START Exercise data
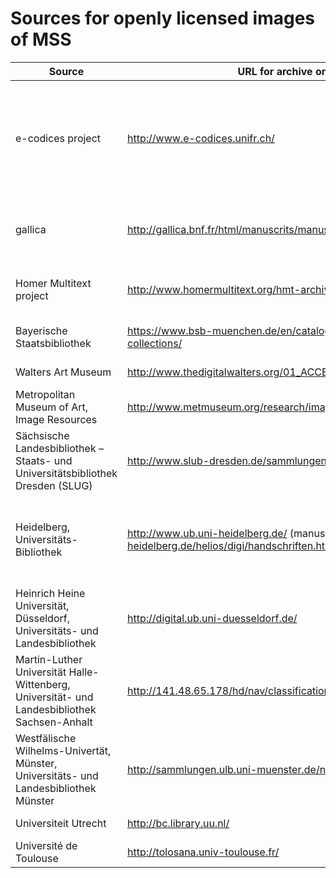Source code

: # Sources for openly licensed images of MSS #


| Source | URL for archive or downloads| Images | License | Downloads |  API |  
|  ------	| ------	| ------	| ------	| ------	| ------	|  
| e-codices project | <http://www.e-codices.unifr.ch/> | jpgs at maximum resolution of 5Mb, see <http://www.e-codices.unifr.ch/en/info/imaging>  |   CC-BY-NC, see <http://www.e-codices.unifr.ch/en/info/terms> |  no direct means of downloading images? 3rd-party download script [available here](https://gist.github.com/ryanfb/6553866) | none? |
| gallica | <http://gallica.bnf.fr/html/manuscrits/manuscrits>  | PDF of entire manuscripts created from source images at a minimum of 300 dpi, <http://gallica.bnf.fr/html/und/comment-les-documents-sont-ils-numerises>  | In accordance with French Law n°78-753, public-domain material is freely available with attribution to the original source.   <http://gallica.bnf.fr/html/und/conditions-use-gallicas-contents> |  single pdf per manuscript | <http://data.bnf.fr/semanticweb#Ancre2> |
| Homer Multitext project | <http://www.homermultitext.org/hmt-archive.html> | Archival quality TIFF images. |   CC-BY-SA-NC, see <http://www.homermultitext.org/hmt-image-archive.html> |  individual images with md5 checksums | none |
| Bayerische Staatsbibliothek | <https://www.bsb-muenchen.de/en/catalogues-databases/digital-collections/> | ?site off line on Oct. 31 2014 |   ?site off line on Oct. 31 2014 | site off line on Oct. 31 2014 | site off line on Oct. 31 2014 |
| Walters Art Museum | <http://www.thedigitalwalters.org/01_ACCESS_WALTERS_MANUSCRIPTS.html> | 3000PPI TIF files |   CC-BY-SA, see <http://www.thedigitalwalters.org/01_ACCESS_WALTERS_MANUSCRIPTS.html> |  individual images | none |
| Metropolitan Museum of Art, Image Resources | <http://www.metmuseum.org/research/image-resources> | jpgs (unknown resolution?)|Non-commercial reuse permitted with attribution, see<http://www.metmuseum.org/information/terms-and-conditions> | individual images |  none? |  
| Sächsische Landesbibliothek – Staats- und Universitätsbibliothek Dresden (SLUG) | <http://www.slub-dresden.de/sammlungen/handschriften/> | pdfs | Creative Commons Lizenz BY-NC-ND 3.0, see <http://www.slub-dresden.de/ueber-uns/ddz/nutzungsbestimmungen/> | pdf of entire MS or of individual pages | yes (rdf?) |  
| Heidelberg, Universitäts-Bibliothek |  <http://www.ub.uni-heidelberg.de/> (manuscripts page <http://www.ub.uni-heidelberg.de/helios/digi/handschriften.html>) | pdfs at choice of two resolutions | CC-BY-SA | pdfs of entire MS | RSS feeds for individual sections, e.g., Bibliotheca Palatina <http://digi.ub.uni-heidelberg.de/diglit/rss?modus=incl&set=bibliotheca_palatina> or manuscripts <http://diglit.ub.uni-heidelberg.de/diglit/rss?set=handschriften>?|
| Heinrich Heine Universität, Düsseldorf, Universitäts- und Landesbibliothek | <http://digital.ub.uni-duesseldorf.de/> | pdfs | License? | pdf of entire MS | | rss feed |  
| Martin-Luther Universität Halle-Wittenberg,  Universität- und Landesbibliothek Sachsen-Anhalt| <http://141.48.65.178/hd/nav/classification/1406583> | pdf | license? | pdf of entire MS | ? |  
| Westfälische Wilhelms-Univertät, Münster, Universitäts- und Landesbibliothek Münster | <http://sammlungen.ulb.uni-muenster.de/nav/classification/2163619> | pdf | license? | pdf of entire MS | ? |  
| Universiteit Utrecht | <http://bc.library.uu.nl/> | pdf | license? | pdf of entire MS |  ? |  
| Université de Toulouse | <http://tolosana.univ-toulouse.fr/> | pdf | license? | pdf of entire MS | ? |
END Exercise data
Assigned task - In the material above, repeat each entry exactly and omit every picture.

Result of the task -
Source code

: # Sources for openly licensed images of MSS #


| Source | URL for archive or downloads| Images | License | Downloads |  API |  
|  ------	| ------	| ------	| ------	| ------	| ------	|  
| e-codices project | <http://www.e-codices.unifr.ch/> | jpgs at maximum resolution of 5Mb, see <http://www.e-codices.unifr.ch/en/info/imaging>  |   CC-BY-NC, see <http://www.e-codices.unifr.ch/en/info/terms> |  no direct means of downloading images? 3rd-party download script [available here](https://gist.github.com/ryanfb/6553866) | none? |
| gallica | <http://gallica.bnf.fr/html/manuscrits/manuscrits>  | PDF of entire manuscripts created from source images at a minimum of 300 dpi, <http://gallica.bnf.fr/html/und/comment-les-documents-sont-ils-numerises>  | In accordance with French Law n°78-753, public-domain material is freely available with attribution to the original source.   <http://gallica.bnf.fr/html/und/conditions-use-gallicas-contents> |  single pdf per manuscript | <http://data.bnf.fr/semanticweb#Ancre2> |
| Homer Multitext project | <http://www.homermultitext.org/hmt-archive.html> | Archival quality TIFF images. |   CC-BY-SA-NC, see <http://www.homermultitext.org/hmt-image-archive.html> |  individual images with md5 checksums | none |
| Bayerische Staatsbibliothek | <https://www.bsb-muenchen.de/en/catalogues-databases/digital-collections/> | ?site off line on Oct. 31 2014 |   ?site off line on Oct. 31 2014 | site off line on Oct. 31 2014 | site off line on Oct. 31 2014 |
| Walters Art Museum | <http://www.thedigitalwalters.org/01_ACCESS_WALTERS_MANUSCRIPTS.html> | 3000PPI TIF files |   CC-BY-SA, see <http://www.thedigitalwalters.org/01_ACCESS_WALTERS_MANUSCRIPTS.html> |  individual images | none |
| Metropolitan Museum of Art, Image Resources | <http://www.metmuseum.org/research/image-resources> | jpgs (unknown resolution?)|Non-commercial reuse permitted with attribution, see<http://www.metmuseum.org/information/terms-and-conditions> | individual images |  none? |  
| Sächsische Landesbibliothek – Staats- und Universitätsbibliothek Dresden (SLUG) | <http://www.slub-dresden.de/sammlungen/handschriften/> | pdfs | Creative Commons Lizenz BY-NC-ND 3.0, see <http://www.slub-dresden.de/ueber-uns/ddz/nutzungsbestimmungen/> | pdf of entire MS or of individual pages | yes (rdf?) |  
| Heidelberg, Universitäts-Bibliothek |  <http://www.ub.uni-heidelberg.de/> (manuscripts page <http://www.ub.uni-heidelberg.de/helios/digi/handschriften.html>) | pdfs at choice of two resolutions | CC-BY-SA | pdfs of entire MS | RSS feeds for individual sections, e.g., Bibliotheca Palatina <http://digi.ub.uni-heidelberg.de/diglit/rss?modus=incl&set=bibliotheca_palatina> or manuscripts <http://diglit.ub.uni-heidelberg.de/diglit/rss?set=handschriften>?|
| Heinrich Heine Universität, Düsseldorf, Universitäts- und Landesbibliothek | <http://digital.ub.uni-duesseldorf.de/> | pdfs | License? | pdf of entire MS | | rss feed |  
| Martin-Luther Universität Halle-Wittenberg,  Universität- und Landesbibliothek Sachsen-Anhalt| <http://141.48.65.178/hd/nav/classification/1406583> | pdf | license? | pdf of entire MS | ? |  
| Westfälische Wilhelms-Univertät, Münster, Universitäts- und Landesbibliothek Münster | <http://sammlungen.ulb.uni-muenster.de/nav/classification/2163619> | pdf | license? | pdf of entire MS | ? |  
| Universiteit Utrecht | <http://bc.library.uu.nl/> | pdf | license? | pdf of entire MS |  ? |  
| Université de Toulouse | <http://tolosana.univ-toulouse.fr/> | pdf | license? | pdf of entire MS | ? |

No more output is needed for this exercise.